During the congress, Chinese leader Xi Jinping will be keen to show his grip on order, and the Communist Party’s supremacy throughout the country, with ideological controls evident nationwide.
However, many experts note a particular clampdown in Xinjiang after Chen Quanguo, a former party chief in Tibet, took over as party chief of Xinjiang in August 2016. Since then, there has been a continuous build-up of more police on the streets, more security, deeper penetration of the state into Uyghur society, Leibold said.
“Security in Xinjiang has definitely been getting worse since August last year but there has been a ramping up as we go into the Party Congress period,” said Leibold. “It has a lot to do with Xi’s desire to project that he is in control in Xinjiang and that we are not going to return to the terror events of the past.”
In October 2013, a vehicle crashed into a crowd on Beijing’s Tiananmen Square, killing the occupants and injuring almost 40 bystanders. Chinese officials claimed a Uyghur separatist group, the East Turkestan Islamic Movement, was behind the attack, referred to as a terrorist incident in official media. Significantly, it showed that Uyghur unrest, underpinned by demands for their own state, had spread beyond Xinjiang itself.

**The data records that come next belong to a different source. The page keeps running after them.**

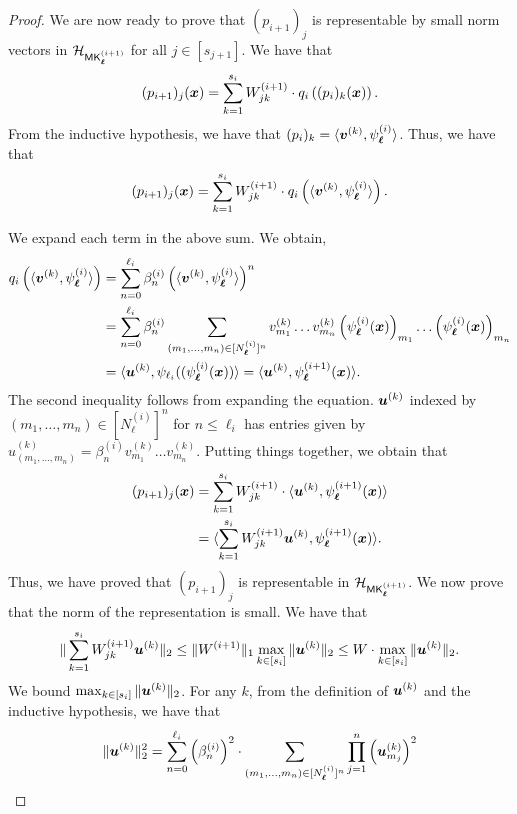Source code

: \begin{proof}
    We are now ready to prove that $(p_{i+1})_j$ is representable by small norm vectors in $\mathcal{H}_{\mathsf{MK}_{\boldsymbol{\ell}}^{(i+1)}}$ for all $j\in [s_{j+1}]$. We have that 
\[
        (p_{i+1})_{j}({\bm{x}})=\sum_{k=1}^{s_{i}}W^{(i+1)}_{jk}\cdot q_{i}\left((p_{i})_{k}({\bm{x}})\right).
\]
From the inductive hypothesis, we have that $(p_i)_{k}=\langle{\bm{v}}^{(k)},\psi_{\boldsymbol{\ell}}^{(i)}\rangle$. Thus, we have that
\[
 (p_{i+1})_{j}({\bm{x}})=\sum_{k=1}^{s_{i}}W^{(i+1)}_{jk}\cdot q_{i}\left(\langle{\bm{v}}^{(k)},\psi_{\boldsymbol{\ell}}^{(i)}\rangle\right).
\]

We expand each term in the above sum. We obtain,
\begin{align*}
q_{i}\left(\langle{\bm{v}}^{(k)},\psi_{\boldsymbol{\ell}}^{(i)}\rangle\right)&=\sum_{n=0}^{\ell_i}\beta^{(i)}_{n}\left(\langle{\bm{v}}^{(k)},\psi_{\boldsymbol{\ell}}^{(i)}\rangle\right)^{n}\\
&=\sum_{n=0}^{\ell_i}\beta^{(i)}_{n}\sum_{(m_1,\ldots,m_n)\in [N_{\boldsymbol{\ell}}^{(i)}]^{n}}v^{(k)}_{m_1}\ldots v^{(k)}_{m_n}\left(\psi_{\boldsymbol{\ell}}^{(i)}({\bm{x}})\right)_{m_1}\ldots \left(\psi_{\boldsymbol{\ell}}^{(i)}({\bm{x}})\right)_{m_n}\\
&=\langle {\bm{u}}^{(k)},\psi_{\ell_i}((\psi_{\boldsymbol{\ell}}^{(i)}({\bm{x}}))\rangle=\langle{\bm{u}}^{(k)},\psi_{\boldsymbol{\ell}}^{(i+1)}({\bm{x}})\rangle.\end{align*}
The second inequality follows from expanding the equation. ${\bm{u}}^{(k)}$ indexed by $(m_1,\ldots, m_n)\in [N^{(i)}_{\ell}]^n$ for $n\leq \ell_i$ has entries given by 
$u^{(k)}_{(m_1,\ldots,m_n)}=\beta^{(i)}_n v^{(k)}_{m_1}\ldots v^{(k)}_{m_n}$. Putting things together, we obtain that
\begin{align*}
    (p_{i+1})_{j}({\bm{x}})&=\sum_{k=1}^{s_{i}}W^{(i+1)}_{jk}\cdot\langle{\bm{u}}^{(k)},\psi_{\boldsymbol{\ell}}^{(i+1)}({\bm{x}})\rangle\\
    &=\langle\sum_{k=1}^{s_i}W^{(i+1)}_{jk}{\bm{u}}^{(k)},\psi_{\boldsymbol{\ell}}^{(i+1)}({\bm{x}})\rangle.
\end{align*}
Thus, we have proved that $(p_{i+1})_{j}$ is representable in $\mathcal{H}_{\mathsf{MK}_{\boldsymbol{\ell}}^{(i+1)}}$. We now prove that the norm of the representation is small. We have that 
\begin{align*}
    \|\sum_{k=1}^{s_i}W^{(i+1)}_{jk}{\bm{u}}^{(k)}\|_{2}\leq \|W^{(i+1)}\|_1\max_{k\in [s_i]}\|{\bm{u}}^{(k)}\|_{2}\leq W\cdot\max_{k\in [s_i]}\|{\bm{u}}^{(k)}\|_{2}.
\end{align*}
We bound $\max_{k\in [s_i]}\|{\bm{u}}^{(k)}\|_{2}$. For any $k$, from the definition of ${\bm{u}}^{(k)}$ and the inductive hypothesis, we have that 
\begin{align*}
\twonorm{\vu^{(k)}}^2&=\sum_{n=0}^{\ell_i}\left(\beta^{(i)}_{n}\right)^2\cdot\sum_{(m_1,\ldots,m_n)\in [N^{(i)}_{\vell}]^n}\prod_{j=1}^{n}\left(\vu^{(k)}_{m_j}\right)^2\\

\end{align*}
\end{proof}
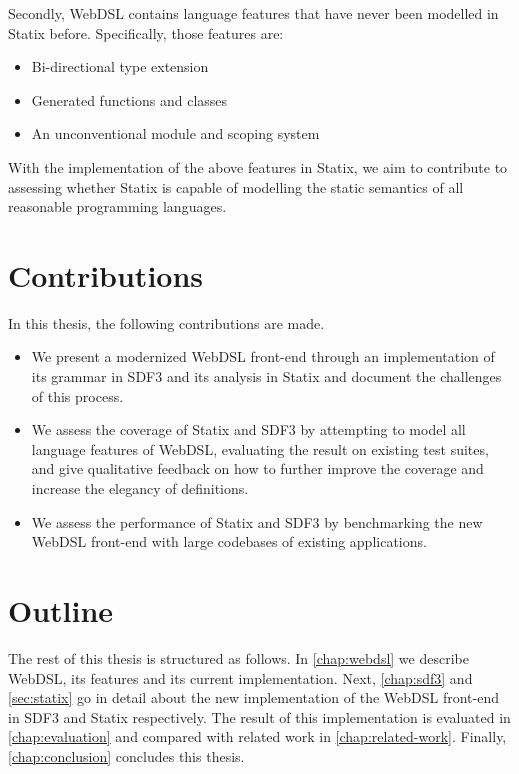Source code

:     Secondly, WebDSL contains language features that have never been modelled in Statix before. Specifically, those features are:

    \begin{itemize}
      \item Bi-directional type extension
      \item Generated functions and classes
      \item An unconventional module and scoping system
    \end{itemize}

    With the implementation of the above features in Statix, we aim to contribute to assessing whether Statix is capable of modelling the static semantics of all reasonable programming languages.

  \section{\label{sec:contributions}Contributions}

    In this thesis, the following contributions are made.

    \begin{itemize}
      \item We present a modernized WebDSL front-end through an implementation of its grammar in SDF3 and its analysis in Statix and document the challenges of this process.
      \item We assess the coverage of Statix and SDF3 by attempting to model all language features of WebDSL, evaluating the result on existing test suites, and give qualitative feedback on how to further improve the coverage and increase the elegancy of definitions.
      \item We assess the performance of Statix and SDF3 by benchmarking the new WebDSL front-end with large codebases of existing applications.
    \end{itemize}

  \section{\label{sec:outline}Outline}
    The rest of this thesis is structured as follows. In \cref{chap:webdsl} we describe WebDSL, its features and its current implementation. Next, \cref{chap:sdf3} and \cref{sec:statix} go in detail about the new implementation of the WebDSL front-end in SDF3 and Statix respectively. The result of this implementation is evaluated in \cref{chap:evaluation} and compared with related work in \cref{chap:related-work}. Finally, \cref{chap:conclusion} concludes this thesis.
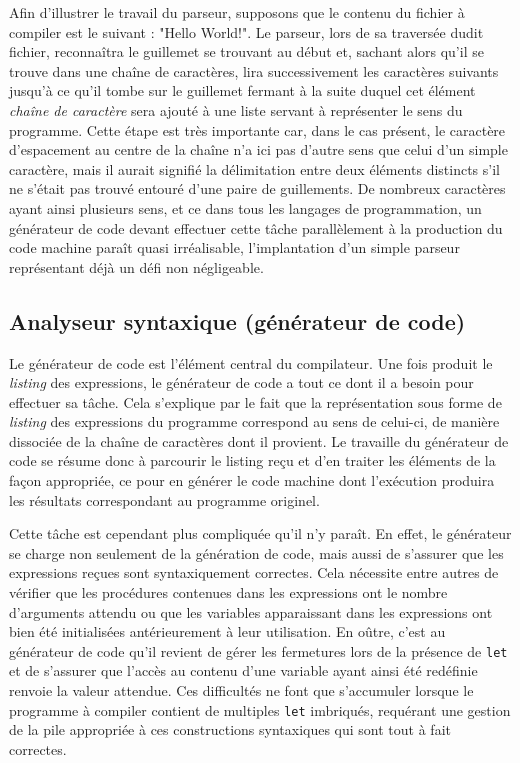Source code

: \documentclass[12pt]{article}
\begin{document}
Afin d'illustrer le travail du parseur, supposons que le contenu du fichier à compiler est le suivant : "Hello World!". Le parseur, lors de sa traversée dudit fichier, reconnaîtra le guillemet se trouvant au début et, sachant alors qu'il se trouve dans une chaîne de caractères, lira successivement les caractères suivants jusqu'à ce qu'il tombe sur le guillemet fermant à la suite duquel cet élément \textit{chaîne de caractère} sera ajouté à une liste servant à représenter le sens du programme. Cette étape est très importante car, dans le cas présent, le caractère d'espacement au centre de la chaîne n'a ici pas d'autre sens que celui d'un simple caractère, mais il aurait signifié la délimitation entre deux éléments distincts s'il ne s'était pas trouvé entouré d'une paire de guillements. De nombreux caractères ayant ainsi plusieurs sens, et ce dans tous les langages de programmation, un générateur de code devant effectuer cette tâche parallèlement à la production du code machine paraît quasi irréalisable, l'implantation d'un simple parseur représentant déjà un défi non négligeable.

\subsection{Analyseur syntaxique (générateur de code)}
Le générateur de code est l'élément central du compilateur. Une fois produit le \textit{listing} des expressions, le générateur de code a tout ce dont il a besoin pour effectuer sa tâche. Cela s'explique par le fait que la représentation sous forme de \textit{listing} des expressions du programme correspond au sens de celui-ci, de manière dissociée de la chaîne de caractères dont il provient. Le travaille du générateur de code se résume donc à parcourir le listing reçu et d'en traiter les éléments de la façon appropriée, ce pour en générer le code machine dont l'exécution produira les résultats correspondant au programme originel.

Cette tâche est cependant plus compliquée qu'il n'y paraît. En effet, le générateur se charge non seulement de la génération de code, mais aussi de s'assurer que les expressions reçues sont syntaxiquement correctes. Cela nécessite entre autres de vérifier que les procédures contenues dans les expressions ont le nombre d'arguments attendu ou que les variables apparaissant dans les expressions ont bien été initialisées antérieurement à leur utilisation. En oûtre, c'est au générateur de code qu'il revient de gérer les fermetures lors de la présence de \texttt{let} et de s'assurer que l'accès au contenu d'une variable ayant ainsi été redéfinie renvoie la valeur attendue. Ces difficultés ne font que s'accumuler lorsque le programme à compiler contient de multiples \texttt{let} imbriqués, requérant une gestion de la pile appropriée à ces constructions syntaxiques qui sont tout à fait correctes.
\end{document}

The attack in Beijing “really rattled the Chinese government and the authorities in Xinjiang, which led to a whole range of policies aimed at regulating religious expression, cracking down on any outward signs of disloyalty [to the Party] – and this [recalling of students] is the latest manifestation of that concern,” said Leibold, “but what is different with students studying abroad is that China is reaching beyond its sovereign borders and using its new global influence on other countries.”